My four year old streaks out of the kitchen, the red cape I sewed flying out behind him.
My next door neighbor regularly ridicules me. How the hell can I let my son run around the yard in a cape and puffy moon boots? Har, har, har! I imagine my son’s heat ray vision melting the neighbor’s eyeballs in his fat head.
My son returns in a flash and holds out one of the bandanas I use as a headband.
I tie two of the corners in front of my neck so the rest of the hankie hangs a short way down my back. Maybe no one will notice.
As I push the cart around our small town grocery, people glance sideways at us, but my son marches proudly alongside me. Superheroes need their Cheerios and maxi-pads just as much as the next guy and his mom, thank you very much.
Donning the cape makes me feel empowered, free even, like maybe I could fly. But I order a pound of thinly sliced ham instead.

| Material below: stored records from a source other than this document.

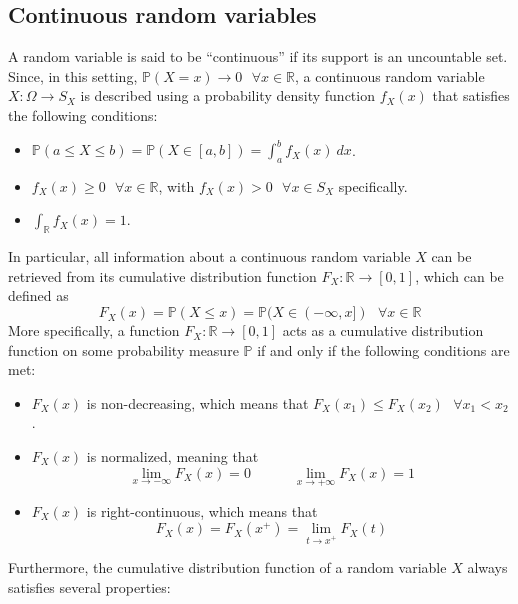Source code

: \documentclass{report}
\begin{document}
\subsection{Continuous random variables}
A random variable is said to be ``continuous'' if its support is an uncountable set. \newline
Since, in this setting, $\displaystyle \mathbb{P}(X = x) \to 0 \text{ } \forall x \in \mathbb{R}$, a continuous random variable $\displaystyle X: \Omega \to S_X$ is described using a probability density function $\displaystyle f_X(x)$ that satisfies the following conditions:
\begin{itemize}
    \item $\displaystyle \mathbb{P}(a \leq X \leq b) = \mathbb{P}(X \in [a, b]) = \int_a^b f_X(x) \ dx$.
    \item $\displaystyle f_X(x) \ge 0 \text{ } \forall x \in \mathbb{R}$, with $\displaystyle f_X(x) > 0 \text{ } \forall x \in S_X$ specifically.
    \item $\displaystyle \int_{\mathbb{R}} f_X(x) = 1$.
\end{itemize}
In particular, all information about a continuous random variable $\displaystyle X$ can be retrieved from its cumulative distribution function $\displaystyle F_X: \mathbb{R} \to [0, 1]$, which can be defined as
\[F_X(x) = \mathbb{P}(X \leq x) = \mathbb{P}(X \in (-\infty, x]) \text{ } \forall x \in \mathbb{R}\]
More specifically, a function $\displaystyle F_X: \mathbb{R} \to [0, 1]$ acts as a cumulative distribution function on some probability measure $\displaystyle \mathbb{P}$ if and only if the following conditions are met:
\begin{itemize}
    \item $\displaystyle F_X(x)$ is non-decreasing, which means that $\displaystyle F_X(x_1) \leq F_X(x_2) \text{ } \forall x_1 < x_2$.
    \item $\displaystyle F_X(x)$ is normalized, meaning that
    \[\lim_{x \to -\infty} F_X(x) = 0 \quad\quad\quad \lim_{x \to +\infty} F_X(x) = 1\]
    \item $\displaystyle F_X(x)$ is right-continuous, which means that
    \[F_X(x) = F_X(x^+)= \lim_{t \to x^+} F_X(t)\]
\end{itemize}
Furthermore, the cumulative distribution function of a random variable $\displaystyle X$ always satisfies several properties:
\end{document}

My son is not a little boy any more, and he doesn’t run around the yard in a cape (parenting success!). But I want him to always remember that moment, to believe in me that much again someday. I want him to forget the kryptonite years when I failed miserably as a Christian and as a mother, temporarily tailspinning then clawing my way out of the rubble left by battles with his father and with myself and even with my three children.
Sometimes your kids think you are invincible. Sometimes we think our children are geniuses. But the truth is that we are all humans. We sin and bleed.

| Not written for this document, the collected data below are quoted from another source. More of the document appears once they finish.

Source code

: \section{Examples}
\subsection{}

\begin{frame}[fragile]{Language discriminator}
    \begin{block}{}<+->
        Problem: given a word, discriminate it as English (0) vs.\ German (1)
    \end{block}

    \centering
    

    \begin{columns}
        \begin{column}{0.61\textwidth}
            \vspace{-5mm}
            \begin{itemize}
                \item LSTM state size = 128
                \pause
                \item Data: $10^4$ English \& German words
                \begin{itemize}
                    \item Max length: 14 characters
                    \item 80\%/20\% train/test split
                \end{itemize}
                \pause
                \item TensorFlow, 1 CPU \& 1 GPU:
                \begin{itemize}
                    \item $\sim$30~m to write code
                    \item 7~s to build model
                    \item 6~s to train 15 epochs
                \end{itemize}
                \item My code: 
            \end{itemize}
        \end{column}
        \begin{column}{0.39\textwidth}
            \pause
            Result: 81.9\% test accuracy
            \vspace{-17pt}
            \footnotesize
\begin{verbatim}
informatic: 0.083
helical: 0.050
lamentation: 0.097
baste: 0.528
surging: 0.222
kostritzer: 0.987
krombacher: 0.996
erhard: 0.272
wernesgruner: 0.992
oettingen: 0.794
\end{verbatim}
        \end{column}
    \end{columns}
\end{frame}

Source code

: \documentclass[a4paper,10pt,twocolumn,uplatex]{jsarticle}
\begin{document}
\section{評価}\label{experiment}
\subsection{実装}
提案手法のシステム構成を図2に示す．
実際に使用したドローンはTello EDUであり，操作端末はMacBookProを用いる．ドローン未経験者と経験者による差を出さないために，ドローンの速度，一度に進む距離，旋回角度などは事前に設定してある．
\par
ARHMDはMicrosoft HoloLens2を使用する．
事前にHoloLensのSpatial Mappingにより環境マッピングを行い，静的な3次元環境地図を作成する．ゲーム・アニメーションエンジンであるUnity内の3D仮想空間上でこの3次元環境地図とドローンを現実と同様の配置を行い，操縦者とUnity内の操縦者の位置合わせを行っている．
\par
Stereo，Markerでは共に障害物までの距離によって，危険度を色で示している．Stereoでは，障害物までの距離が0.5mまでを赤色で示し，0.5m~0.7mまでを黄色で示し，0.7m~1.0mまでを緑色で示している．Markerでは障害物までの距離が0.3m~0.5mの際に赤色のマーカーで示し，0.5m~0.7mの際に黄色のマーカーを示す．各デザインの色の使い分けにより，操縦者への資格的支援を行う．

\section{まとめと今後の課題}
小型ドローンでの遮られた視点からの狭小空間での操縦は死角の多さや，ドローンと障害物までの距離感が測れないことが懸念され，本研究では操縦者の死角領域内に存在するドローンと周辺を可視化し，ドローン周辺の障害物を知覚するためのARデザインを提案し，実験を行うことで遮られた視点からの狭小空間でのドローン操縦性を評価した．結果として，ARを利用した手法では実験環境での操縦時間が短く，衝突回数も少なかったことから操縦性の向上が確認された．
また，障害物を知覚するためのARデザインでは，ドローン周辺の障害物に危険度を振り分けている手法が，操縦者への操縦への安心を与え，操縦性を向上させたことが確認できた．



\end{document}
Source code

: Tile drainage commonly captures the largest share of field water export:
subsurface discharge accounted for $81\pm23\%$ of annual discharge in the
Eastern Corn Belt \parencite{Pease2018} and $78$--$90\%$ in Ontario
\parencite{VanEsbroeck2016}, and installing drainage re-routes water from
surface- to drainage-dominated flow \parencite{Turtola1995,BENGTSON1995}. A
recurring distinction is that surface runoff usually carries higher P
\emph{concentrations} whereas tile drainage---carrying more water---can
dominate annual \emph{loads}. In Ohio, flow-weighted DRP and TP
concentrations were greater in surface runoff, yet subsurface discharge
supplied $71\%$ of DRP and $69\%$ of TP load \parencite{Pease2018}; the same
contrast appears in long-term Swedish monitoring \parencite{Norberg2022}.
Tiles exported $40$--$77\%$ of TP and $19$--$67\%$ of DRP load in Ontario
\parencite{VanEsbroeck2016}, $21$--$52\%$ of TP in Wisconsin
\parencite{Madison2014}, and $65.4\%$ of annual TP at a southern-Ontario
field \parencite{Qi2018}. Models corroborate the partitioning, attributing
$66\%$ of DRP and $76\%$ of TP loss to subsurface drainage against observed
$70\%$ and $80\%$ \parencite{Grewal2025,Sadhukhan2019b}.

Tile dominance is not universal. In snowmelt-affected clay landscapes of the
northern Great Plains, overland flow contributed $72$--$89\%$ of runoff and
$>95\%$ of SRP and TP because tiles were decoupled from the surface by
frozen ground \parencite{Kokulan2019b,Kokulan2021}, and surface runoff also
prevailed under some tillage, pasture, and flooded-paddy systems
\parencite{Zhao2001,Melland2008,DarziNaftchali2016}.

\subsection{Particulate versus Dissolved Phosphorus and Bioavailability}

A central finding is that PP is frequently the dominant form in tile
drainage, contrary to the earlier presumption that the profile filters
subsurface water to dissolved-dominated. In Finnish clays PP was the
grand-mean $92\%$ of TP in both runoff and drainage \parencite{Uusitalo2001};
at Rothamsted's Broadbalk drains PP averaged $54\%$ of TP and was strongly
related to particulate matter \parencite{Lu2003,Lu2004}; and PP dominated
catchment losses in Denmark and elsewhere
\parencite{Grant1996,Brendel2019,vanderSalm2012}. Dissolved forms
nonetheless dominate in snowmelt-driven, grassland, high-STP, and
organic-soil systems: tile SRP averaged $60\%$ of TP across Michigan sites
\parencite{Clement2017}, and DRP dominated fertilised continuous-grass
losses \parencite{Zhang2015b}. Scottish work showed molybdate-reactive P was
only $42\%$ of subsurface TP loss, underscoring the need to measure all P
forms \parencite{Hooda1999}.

We are Clark Kents and only pretend at flying.
We break. We heal slowly beneath our Spiderman bandages.
“You are Superwoman.”
A friend has said this several times over the years, and I just smile politely. Maybe it looks like that from the outside. Maybe that’s why heroes wear capes and armor and carry cool bat-weapons…to distract everyone from all the fear and pain and scars underneath. And you thought that middle-aged super mom in tights had saddlebags. It’s just where she stores all her failings.
Batman has his Bat-cave, Superman has his Fortress of Solitude, and the Power Puff Girls have Chemical X.
Moms have a locked bathroom door, and dads have golf. We have Put One Foot In Front of the Other powers. We are Veryhuman.
Some of us have God, too. Not the parting the Red Sea one, but the one who is a Son, the one who calls me Daughter. The God of whiners and weaklings and would-be and washed-up superheroes. I imagine his He-Man voice proclaiming, I HAVE THE POWER!
Good thing, because I have a frayed cape, saddlebags and a pound of lunchmeat. And a love able to leap tall buildings.